**Input for this task:**
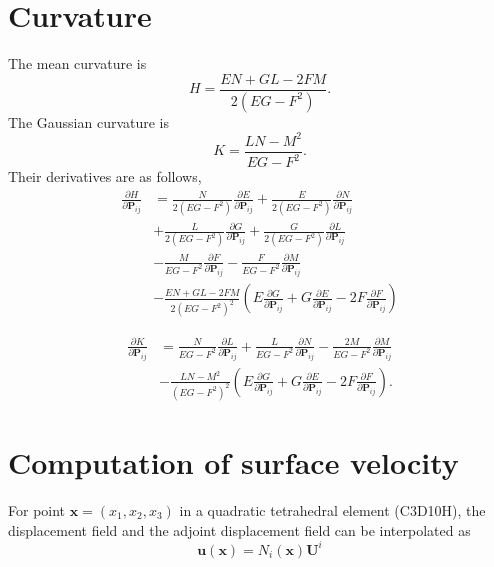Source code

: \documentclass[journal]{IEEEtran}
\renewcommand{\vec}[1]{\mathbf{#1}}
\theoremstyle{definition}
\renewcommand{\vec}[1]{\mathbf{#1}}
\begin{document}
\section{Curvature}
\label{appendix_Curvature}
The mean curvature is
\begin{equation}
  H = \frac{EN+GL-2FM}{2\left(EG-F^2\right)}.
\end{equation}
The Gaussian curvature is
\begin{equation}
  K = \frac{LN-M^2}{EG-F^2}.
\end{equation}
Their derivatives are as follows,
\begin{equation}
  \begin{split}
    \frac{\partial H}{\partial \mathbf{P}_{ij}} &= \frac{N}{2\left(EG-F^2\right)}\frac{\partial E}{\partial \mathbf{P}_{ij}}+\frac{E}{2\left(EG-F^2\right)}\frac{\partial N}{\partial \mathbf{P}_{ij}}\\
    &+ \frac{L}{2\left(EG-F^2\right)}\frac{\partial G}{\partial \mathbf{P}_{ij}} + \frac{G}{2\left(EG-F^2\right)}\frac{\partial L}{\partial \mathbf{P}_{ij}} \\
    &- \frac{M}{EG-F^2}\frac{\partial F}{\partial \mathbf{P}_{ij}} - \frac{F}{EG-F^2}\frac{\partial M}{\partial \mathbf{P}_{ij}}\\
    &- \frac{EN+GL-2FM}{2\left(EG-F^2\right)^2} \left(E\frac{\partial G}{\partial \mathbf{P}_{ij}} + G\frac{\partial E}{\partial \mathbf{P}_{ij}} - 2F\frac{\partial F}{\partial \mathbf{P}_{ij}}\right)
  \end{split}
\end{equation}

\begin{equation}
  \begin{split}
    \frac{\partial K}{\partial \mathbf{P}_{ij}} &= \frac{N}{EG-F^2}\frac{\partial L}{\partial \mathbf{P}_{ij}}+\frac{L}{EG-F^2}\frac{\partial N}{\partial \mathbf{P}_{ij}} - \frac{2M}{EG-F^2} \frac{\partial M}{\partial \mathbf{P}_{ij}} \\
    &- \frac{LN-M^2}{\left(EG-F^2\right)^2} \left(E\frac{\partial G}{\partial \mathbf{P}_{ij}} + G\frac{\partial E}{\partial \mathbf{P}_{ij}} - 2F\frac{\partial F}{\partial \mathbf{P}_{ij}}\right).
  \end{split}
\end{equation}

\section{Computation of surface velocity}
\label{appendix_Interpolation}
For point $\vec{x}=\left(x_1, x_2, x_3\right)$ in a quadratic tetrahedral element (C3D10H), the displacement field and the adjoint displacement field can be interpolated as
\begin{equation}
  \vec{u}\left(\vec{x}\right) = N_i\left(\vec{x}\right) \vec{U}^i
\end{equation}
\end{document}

--

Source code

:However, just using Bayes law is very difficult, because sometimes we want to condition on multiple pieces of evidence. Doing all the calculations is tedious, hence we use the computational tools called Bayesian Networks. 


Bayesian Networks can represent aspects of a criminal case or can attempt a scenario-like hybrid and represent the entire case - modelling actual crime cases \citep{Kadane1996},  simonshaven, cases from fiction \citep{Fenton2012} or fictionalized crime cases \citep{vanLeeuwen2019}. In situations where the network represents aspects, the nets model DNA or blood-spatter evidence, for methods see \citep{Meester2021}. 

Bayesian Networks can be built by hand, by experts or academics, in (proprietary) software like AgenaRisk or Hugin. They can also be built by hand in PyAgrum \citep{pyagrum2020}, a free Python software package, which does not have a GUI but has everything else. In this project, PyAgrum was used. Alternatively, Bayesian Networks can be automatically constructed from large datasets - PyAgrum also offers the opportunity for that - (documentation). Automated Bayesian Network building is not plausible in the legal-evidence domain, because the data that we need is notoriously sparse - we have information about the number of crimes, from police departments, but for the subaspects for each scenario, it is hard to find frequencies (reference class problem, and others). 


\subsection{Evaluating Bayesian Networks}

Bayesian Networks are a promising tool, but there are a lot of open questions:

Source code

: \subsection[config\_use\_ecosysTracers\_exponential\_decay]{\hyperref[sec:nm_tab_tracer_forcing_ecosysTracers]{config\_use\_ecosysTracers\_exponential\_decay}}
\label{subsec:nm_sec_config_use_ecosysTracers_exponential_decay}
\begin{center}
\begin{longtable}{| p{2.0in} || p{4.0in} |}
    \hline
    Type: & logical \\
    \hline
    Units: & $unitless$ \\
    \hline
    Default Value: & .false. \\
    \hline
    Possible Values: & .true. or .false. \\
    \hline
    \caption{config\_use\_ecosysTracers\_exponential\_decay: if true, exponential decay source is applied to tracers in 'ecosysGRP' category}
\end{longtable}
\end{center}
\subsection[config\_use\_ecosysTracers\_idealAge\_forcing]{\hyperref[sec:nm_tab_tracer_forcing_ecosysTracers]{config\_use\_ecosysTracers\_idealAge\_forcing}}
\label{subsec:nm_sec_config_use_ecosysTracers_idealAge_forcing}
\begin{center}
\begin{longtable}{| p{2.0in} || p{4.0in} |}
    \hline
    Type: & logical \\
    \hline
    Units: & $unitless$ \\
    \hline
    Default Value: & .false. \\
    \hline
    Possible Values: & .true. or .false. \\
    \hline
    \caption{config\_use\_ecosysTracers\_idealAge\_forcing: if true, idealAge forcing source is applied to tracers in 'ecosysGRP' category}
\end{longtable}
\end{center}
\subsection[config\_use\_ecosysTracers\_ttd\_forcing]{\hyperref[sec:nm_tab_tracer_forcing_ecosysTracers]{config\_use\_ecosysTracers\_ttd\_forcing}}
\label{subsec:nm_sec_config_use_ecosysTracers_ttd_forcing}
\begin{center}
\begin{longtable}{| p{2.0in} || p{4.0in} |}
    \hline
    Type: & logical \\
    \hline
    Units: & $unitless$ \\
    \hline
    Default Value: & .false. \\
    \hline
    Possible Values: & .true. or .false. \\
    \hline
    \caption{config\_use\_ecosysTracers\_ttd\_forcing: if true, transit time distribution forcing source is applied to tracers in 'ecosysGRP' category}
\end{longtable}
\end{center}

**What you should do:** Pull out all lines of the data with the string "ecosysGRP".

**Answer area:**
    \caption{config\_use\_ecosysTracers\_exponential\_decay: if true, exponential decay source is applied to tracers in 'ecosysGRP' category}
    \caption{config\_use\_ecosysTracers\_idealAge\_forcing: if true, idealAge forcing source is applied to tracers in 'ecosysGRP' category}
    \caption{config\_use\_ecosysTracers\_ttd\_forcing: if true, transit time distribution forcing source is applied to tracers in 'ecosysGRP' category}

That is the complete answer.